Other residents reacted with mixed feelings to Trump’s executive order. Crime and homelessness has been a top concern for residents in recent years, but opinions on how to solve the issue vary. And very few residents take Trump’s catastrophic view of life in D.C.

“I think Trump’s trying to help people, some people,” said Melvin Brown, a D.C. resident. “But as far as (him) trying to get (the) homeless out of this city, that ain’t going to work.”

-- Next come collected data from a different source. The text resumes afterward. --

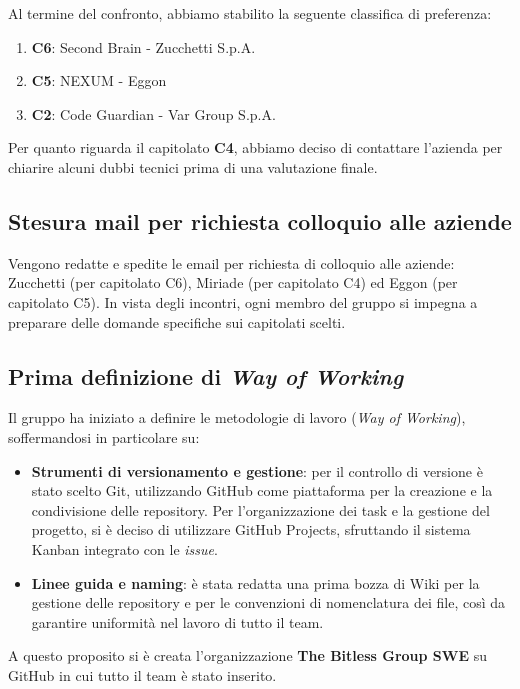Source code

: \documentclass[a4paper, 10pt, colorlinks=true, linkcolor=black, urlcolor=blue, citecolor=blue, hidelinks]{article}
\begin{document}
Al termine del confronto, abbiamo stabilito la seguente classifica di preferenza:
\begin{enumerate}
    \item \textbf{C6}: Second Brain - Zucchetti S.p.A.
    \item \textbf{C5}: NEXUM - Eggon
    \item \textbf{C2}: Code Guardian - Var Group S.p.A.
\end{enumerate}
Per quanto riguarda il capitolato \textbf{C4}, abbiamo deciso di contattare l'azienda per chiarire alcuni dubbi tecnici prima di una valutazione finale.

\subsection{Stesura mail per richiesta colloquio alle aziende}
Vengono redatte e spedite le email per richiesta di colloquio alle aziende: Zucchetti (per capitolato C6), Miriade (per capitolato C4) ed Eggon (per capitolato C5). In vista degli incontri, ogni membro del gruppo si impegna a preparare delle domande specifiche sui capitolati scelti.

\subsection{Prima definizione di \textit{Way of Working}}
Il gruppo ha iniziato a definire le metodologie di lavoro (\textit{Way of Working}), soffermandosi in particolare su:
\begin{itemize}
    \item \textbf{Strumenti di versionamento e gestione}: per il controllo di versione è stato scelto Git, utilizzando GitHub come piattaforma per la creazione e la condivisione delle repository. Per l'organizzazione dei task e la gestione del progetto, si è deciso di utilizzare GitHub Projects, sfruttando il sistema Kanban integrato con le \textit{issue}.
    \item \textbf{Linee guida e naming}: è stata redatta una prima bozza di Wiki per la gestione delle repository e per le convenzioni di nomenclatura dei file, così da garantire uniformità nel lavoro di tutto il team.
\end{itemize}

A questo proposito si è creata l'organizzazione \textbf{The Bitless Group SWE} su GitHub in cui tutto il team è stato inserito.
\end{document}
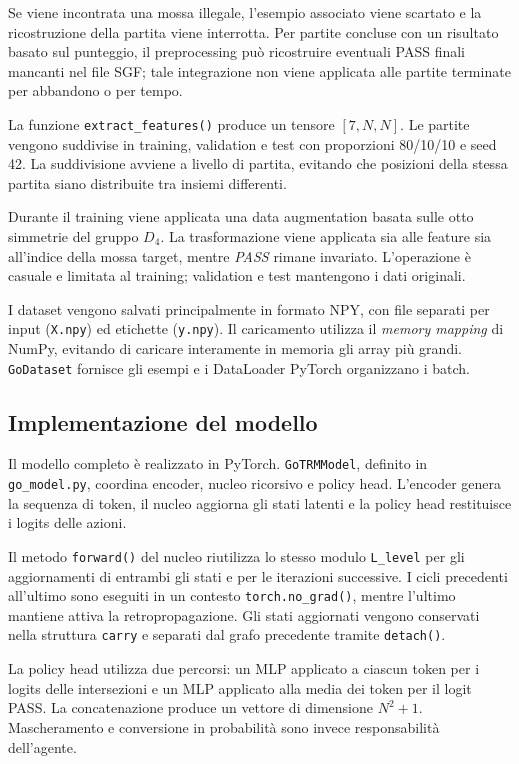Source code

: Se viene incontrata una mossa illegale, l'esempio associato viene scartato e la ricostruzione della partita viene interrotta. Per partite concluse con un risultato basato sul punteggio, il preprocessing può ricostruire eventuali PASS finali mancanti nel file SGF; tale integrazione non viene applicata alle partite terminate per abbandono o per tempo.

La funzione \texttt{extract\_features()} produce un tensore $[7,N,N]$. Le partite vengono suddivise in training, validation e test con proporzioni 80/10/10 e seed 42. La suddivisione avviene a livello di partita, evitando che posizioni della stessa partita siano distribuite tra insiemi differenti.

Durante il training viene applicata una data augmentation basata sulle otto simmetrie del gruppo $D_4$. La trasformazione viene applicata sia alle feature sia all'indice della mossa target, mentre \textit{PASS} rimane invariato. L'operazione è casuale e limitata al training; validation e test mantengono i dati originali.

I dataset vengono salvati principalmente in formato NPY, con file separati per input (\texttt{X.npy}) ed etichette (\texttt{y.npy}). Il caricamento utilizza il \textit{memory mapping} di NumPy, evitando di caricare interamente in memoria gli array più grandi. \texttt{GoDataset} fornisce gli esempi e i DataLoader PyTorch organizzano i batch.

\subsection{Implementazione del modello}

Il modello completo è realizzato in PyTorch. \texttt{GoTRMModel}, definito in \texttt{go\_model.py}, coordina encoder, nucleo ricorsivo e policy head. L'encoder genera la sequenza di token, il nucleo aggiorna gli stati latenti e la policy head restituisce i logits delle azioni.

Il metodo \texttt{forward()} del nucleo riutilizza lo stesso modulo \texttt{L\_level} per gli aggiornamenti di entrambi gli stati e per le iterazioni successive. I cicli precedenti all'ultimo sono eseguiti in un contesto \texttt{torch.no\_grad()}, mentre l'ultimo mantiene attiva la retropropagazione. Gli stati aggiornati vengono conservati nella struttura \texttt{carry} e separati dal grafo precedente tramite \texttt{detach()}.

La policy head utilizza due percorsi: un MLP applicato a ciascun token per i logits delle intersezioni e un MLP applicato alla media dei token per il logit PASS. La concatenazione produce un vettore di dimensione $N^2+1$. Mascheramento e conversione in probabilità sono invece responsabilità dell'agente.

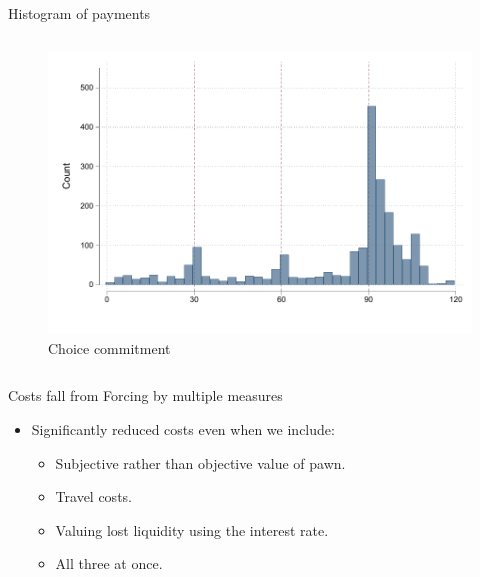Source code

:\documentclass[8pt]{beamer}
\begin{document}
\begin{frame}{Histogram of payments}
\begin{columns}
\begin{column}{.33\textwidth}
    \begin{figure}[H]
    \caption{Choice commitment}
    \begin{center}
        \includegraphics[width=\textwidth]{Figuras/hist_payments_cc.pdf}
    \end{center}
\end{figure}
\end{column}
\end{columns}


    
    \hyperlink{treatment_arms}{}
\end{frame}





\begin{frame}{Costs fall from Forcing by multiple measures}
\label{several_def_cost}
\begin{table}[H]
\caption{Effects on several definitions of cost}
\label{table_robustness_fc}
\begin{center}
\resizebox{0.95\textwidth}{!}{
\small{}
}
\end{center}
 \scriptsize 
 
\end{table}
 \begin{itemize}
     \item \vfill Significantly reduced costs even when we include:
     \begin{itemize}
         \item Subjective rather than objective value of pawn.
         \item Travel costs.
         \item Valuing lost liquidity using the interest rate.
         \item All three at once.
     \end{itemize}
\end{itemize}
\end{frame}
\end{document}
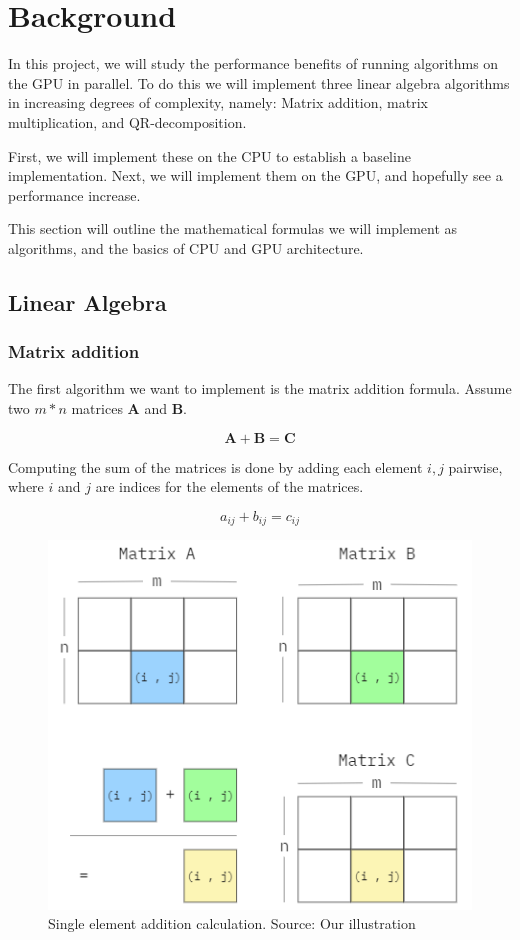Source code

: \section{Background} \label{sect:backgroundw}

In this project, we will study the performance benefits of running algorithms on the GPU in parallel. To do this we will implement three linear algebra algorithms in increasing degrees of complexity, namely: Matrix addition, matrix multiplication, and QR-decomposition.

First, we will implement these on the CPU to establish a baseline implementation. Next, we will implement them on the GPU, and hopefully see a performance increase.

This section will outline the mathematical formulas we will implement as algorithms, and the basics of CPU and GPU architecture.

\subsection{Linear Algebra}

\subsubsection{Matrix addition}

The first algorithm we want to implement is the matrix addition formula. Assume two \(m * n\) matrices \(\mathbf{A}\) and \(\mathbf{B}\). 

\[\mathbf{A} + \mathbf{B} = \mathbf{C}\]

Computing the sum of the matrices is done by adding each element \(i,j\) pairwise, where \(i\) and \(j\) are indices for the elements of the matrices.

\[a_{ij} + b_{ij} = c_{ij}\]

\begin{figure}[H]
\includegraphics[scale=.65]{Documents/Report/Figures/MatrixAddition.png}
\centering
\caption{Single element addition calculation. Source: Our illustration}
\label{fig:addition_illustration}
\end{figure}

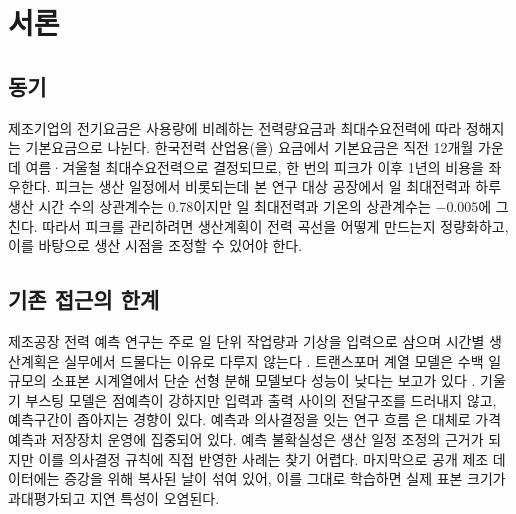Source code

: \begin{abstract}
제조공장의 전력 수요는 설비 가동 일정에 따라 크게 달라지며, 최대수요전력은 12개월 래칫 규정을 통해 이후 1년간의 기본요금을 결정한다. 본 연구는 베이지안 어텐션 전달모형(Bayesian Attention Transfer, BAT)을 제안한다. BAT는 시간별 생산계획에서 하루 96개 15분 슬롯의 전력 곡선을 예측하고 예측 모델의 사후분포를 생산 재배치 의사결정에 연결한다. 모형은 가동유형별 기본곡선과 희소 국소 어텐션으로 구성되며 이 어텐션에서 전력 슬롯은 인접 생산 시각을 참조한다. 어텐션의 폭·모양·지연과 생산 이득은 Gibbs 표집과 Metropolis 갱신으로 추정한다. 실제 관측일이 65일에 불과한 KAMP 자원 최적화 데이터셋에서 BAT는 7–8월 검증 구간 56일 동안 생산계획을 입력받는 LightGBM보다 MAE를 33\% 줄였고(7.82 대 11.64 kW), CRPS와 일 피크 오차도 개선하였다. 9월 봉인 시험 구간에서는 두 모델이 대등하였다. 추정된 전달구조에 따르면 전력은 생산계획보다 0–2시간 앞서 상승한다. 이 구조에 한국전력 산업용 요금과 인건비 할증을 반영하여 생산 재배치 권고를 산출한다.
\end{abstract}

\section{서론}

\subsection{동기}
제조기업의 전기요금은 사용량에 비례하는 전력량요금과 최대수요전력에 따라 정해지는 기본요금으로 나뉜다. 한국전력 산업용(을) 요금에서 기본요금은 직전 12개월 가운데 여름·겨울철 최대수요전력으로 결정되므로, 한 번의 피크가 이후 1년의 비용을 좌우한다. 피크는 생산 일정에서 비롯되는데 본 연구 대상 공장에서 일 최대전력과 하루 생산 시간 수의 상관계수는 0.78이지만 일 최대전력과 기온의 상관계수는 $-0.005$에 그친다. 따라서 피크를 관리하려면 생산계획이 전력 곡선을 어떻게 만드는지 정량화하고, 이를 바탕으로 생산 시점을 조정할 수 있어야 한다.

\subsection{기존 접근의 한계}
제조공장 전력 예측 연구는 주로 일 단위 작업량과 기상을 입력으로 삼으며 시간별 생산계획은 실무에서 드물다는 이유로 다루지 않는다 \citep{kim2023c2transformer}. 트랜스포머 계열 모델은 수백 일 규모의 소표본 시계열에서 단순 선형 분해 모델보다 성능이 낮다는 보고가 있다 \citep{zeng2023dlinear}. 기울기 부스팅 모델은 점예측이 강하지만 입력과 출력 사이의 전달구조를 드러내지 않고, 예측구간이 좁아지는 경향이 있다. 예측과 의사결정을 잇는 연구 흐름 \citep{mandi2024dfl}은 대체로 가격 예측과 저장장치 운영에 집중되어 있다. 예측 불확실성은 생산 일정 조정의 근거가 되지만 이를 의사결정 규칙에 직접 반영한 사례는 찾기 어렵다. 마지막으로 공개 제조 데이터에는 증강을 위해 복사된 날이 섞여 있어, 이를 그대로 학습하면 실제 표본 크기가 과대평가되고 지연 특성이 오염된다.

“It’s like a band-aid to a gunshot wound,” said Melissa Velasquez, a commuter into D.C. “I feel like there’s been an increase of racial profiling and stuff, and so it’s concerning for individuals who are worried about how they might be perceived as they go about their day-to-day lives.”

Uncertainty raises alarms

According to White House officials, troops will be deployed to protect federal assets and facilitate a safe environment for law enforcement to make arrests. The Trump administration believes the highly visible presence of law enforcement will deter violent crime. It is unclear how the administration defines providing a safe environment for law enforcement to conduct arrests, raising alarm bells for some advocates.

“The president foreshadowed that if these heavy-handed tactics take root here, they will be rolled out to other majority-Black and Brown cities, like Chicago, Oakland and Baltimore, across the country,” said Monica Hopkins, executive director of the American Civil Liberties Union’s D.C. chapter.

“We’ve seen before how federal control of the D.C. National Guard and police can lead to abuse, intimidation and civil rights violations — from military helicopters swooping over peaceful racial justice protesters in 2020 to the unchecked conduct of federal officers who remain shielded from full accountability,” Hopkins said.

A history of denigrating language

Conservatives have for generations used denigrating language to describe the condition of major cities and called for greater law enforcement, often in response to changing demographics in those cities driven by nonwhite populations relocating in search of work or safety from racial discrimination and state violence. Republicans have called for greater police crackdowns in cities since at least the 1965 Watts Riots in Los Angeles.

President Richard Nixon won the White House in 1968 after campaigning on a “law and order” agenda to appeal to white voters in northern cities alongside overtures to white Southerners as part of his “Southern Strategy.” Ronald Reagan similarly won both his presidential elections after campaigning heavily on law and order politics. Politicians, including former New York Mayor Rudy Giuliani and former President Bill Clinton have cited the need to tamp down crime as a reason to seize power from liberal cities for decades.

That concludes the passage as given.